YOUR TASK. For the entries below, state how many lines contain the word "only" and add nothing else.

MATERIAL PROVIDED.
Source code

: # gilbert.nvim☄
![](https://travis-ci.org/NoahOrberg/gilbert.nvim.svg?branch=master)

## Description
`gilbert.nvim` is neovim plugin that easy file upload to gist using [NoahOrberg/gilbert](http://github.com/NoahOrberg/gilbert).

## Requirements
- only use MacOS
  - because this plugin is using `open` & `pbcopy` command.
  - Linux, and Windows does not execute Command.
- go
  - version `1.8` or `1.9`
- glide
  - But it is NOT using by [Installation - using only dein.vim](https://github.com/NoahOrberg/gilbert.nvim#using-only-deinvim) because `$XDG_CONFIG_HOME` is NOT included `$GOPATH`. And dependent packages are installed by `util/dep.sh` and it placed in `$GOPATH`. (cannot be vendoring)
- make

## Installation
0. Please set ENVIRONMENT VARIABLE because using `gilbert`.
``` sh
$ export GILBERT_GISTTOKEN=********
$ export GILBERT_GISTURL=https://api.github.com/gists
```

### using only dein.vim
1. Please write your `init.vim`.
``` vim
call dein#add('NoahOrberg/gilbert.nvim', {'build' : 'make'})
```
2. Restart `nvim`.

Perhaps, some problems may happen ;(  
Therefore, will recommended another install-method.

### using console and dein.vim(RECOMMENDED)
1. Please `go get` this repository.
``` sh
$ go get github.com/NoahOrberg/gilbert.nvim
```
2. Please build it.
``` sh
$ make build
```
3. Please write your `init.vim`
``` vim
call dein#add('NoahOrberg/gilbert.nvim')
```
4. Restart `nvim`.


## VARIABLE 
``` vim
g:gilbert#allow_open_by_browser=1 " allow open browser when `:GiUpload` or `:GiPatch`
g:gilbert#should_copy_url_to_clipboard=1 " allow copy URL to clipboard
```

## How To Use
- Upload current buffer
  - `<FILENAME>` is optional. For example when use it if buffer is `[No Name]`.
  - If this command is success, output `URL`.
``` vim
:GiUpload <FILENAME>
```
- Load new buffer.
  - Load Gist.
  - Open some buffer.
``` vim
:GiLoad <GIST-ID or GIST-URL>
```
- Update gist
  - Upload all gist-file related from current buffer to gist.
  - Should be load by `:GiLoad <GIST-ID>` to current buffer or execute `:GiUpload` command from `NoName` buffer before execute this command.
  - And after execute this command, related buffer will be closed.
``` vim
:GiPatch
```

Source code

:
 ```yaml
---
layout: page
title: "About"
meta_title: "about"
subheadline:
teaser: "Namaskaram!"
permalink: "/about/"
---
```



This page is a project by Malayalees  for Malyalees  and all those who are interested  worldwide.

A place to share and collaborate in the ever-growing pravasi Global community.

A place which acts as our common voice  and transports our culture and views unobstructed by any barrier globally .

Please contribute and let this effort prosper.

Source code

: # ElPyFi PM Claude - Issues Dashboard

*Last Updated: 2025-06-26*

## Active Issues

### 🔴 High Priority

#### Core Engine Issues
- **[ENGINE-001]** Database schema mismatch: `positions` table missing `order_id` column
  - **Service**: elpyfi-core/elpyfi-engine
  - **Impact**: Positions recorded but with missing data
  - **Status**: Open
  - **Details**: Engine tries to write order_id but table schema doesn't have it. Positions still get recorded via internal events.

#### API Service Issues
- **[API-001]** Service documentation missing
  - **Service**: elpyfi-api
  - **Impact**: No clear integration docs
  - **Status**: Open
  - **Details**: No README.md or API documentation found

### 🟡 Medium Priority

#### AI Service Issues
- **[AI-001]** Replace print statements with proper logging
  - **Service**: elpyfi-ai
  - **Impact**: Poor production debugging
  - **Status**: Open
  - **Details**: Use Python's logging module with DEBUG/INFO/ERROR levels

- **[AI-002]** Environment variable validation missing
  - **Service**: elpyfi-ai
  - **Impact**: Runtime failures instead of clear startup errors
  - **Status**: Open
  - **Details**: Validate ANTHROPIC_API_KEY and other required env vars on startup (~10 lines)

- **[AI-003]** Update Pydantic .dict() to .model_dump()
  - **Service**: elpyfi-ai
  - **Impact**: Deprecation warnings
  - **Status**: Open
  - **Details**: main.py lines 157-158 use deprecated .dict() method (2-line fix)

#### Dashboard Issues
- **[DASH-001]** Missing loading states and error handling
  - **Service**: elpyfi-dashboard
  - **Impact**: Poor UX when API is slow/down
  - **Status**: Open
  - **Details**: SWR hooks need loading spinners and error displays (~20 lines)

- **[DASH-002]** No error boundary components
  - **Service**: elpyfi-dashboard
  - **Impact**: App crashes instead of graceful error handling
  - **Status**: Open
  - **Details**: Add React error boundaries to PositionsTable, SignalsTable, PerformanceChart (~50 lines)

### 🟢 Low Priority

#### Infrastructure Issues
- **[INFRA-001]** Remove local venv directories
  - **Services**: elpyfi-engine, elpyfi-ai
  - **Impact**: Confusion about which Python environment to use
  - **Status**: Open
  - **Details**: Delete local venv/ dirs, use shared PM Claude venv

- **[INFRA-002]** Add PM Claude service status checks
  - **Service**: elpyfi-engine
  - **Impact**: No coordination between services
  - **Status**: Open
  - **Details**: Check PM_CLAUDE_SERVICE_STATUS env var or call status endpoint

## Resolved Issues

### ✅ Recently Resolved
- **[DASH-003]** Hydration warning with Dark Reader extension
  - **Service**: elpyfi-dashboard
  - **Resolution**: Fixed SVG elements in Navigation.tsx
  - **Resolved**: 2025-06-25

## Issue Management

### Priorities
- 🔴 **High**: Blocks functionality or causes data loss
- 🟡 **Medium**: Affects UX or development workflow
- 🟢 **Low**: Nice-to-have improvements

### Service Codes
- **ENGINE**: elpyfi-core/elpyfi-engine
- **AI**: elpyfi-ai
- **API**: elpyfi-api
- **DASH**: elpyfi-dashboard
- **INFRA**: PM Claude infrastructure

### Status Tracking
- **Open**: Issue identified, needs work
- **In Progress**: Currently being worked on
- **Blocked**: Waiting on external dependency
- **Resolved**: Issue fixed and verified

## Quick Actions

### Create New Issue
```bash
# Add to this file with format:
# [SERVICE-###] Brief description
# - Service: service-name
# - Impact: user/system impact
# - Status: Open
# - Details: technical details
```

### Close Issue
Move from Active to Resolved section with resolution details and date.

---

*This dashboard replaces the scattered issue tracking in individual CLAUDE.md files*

SOLUTION TO THE PROBLEM. 3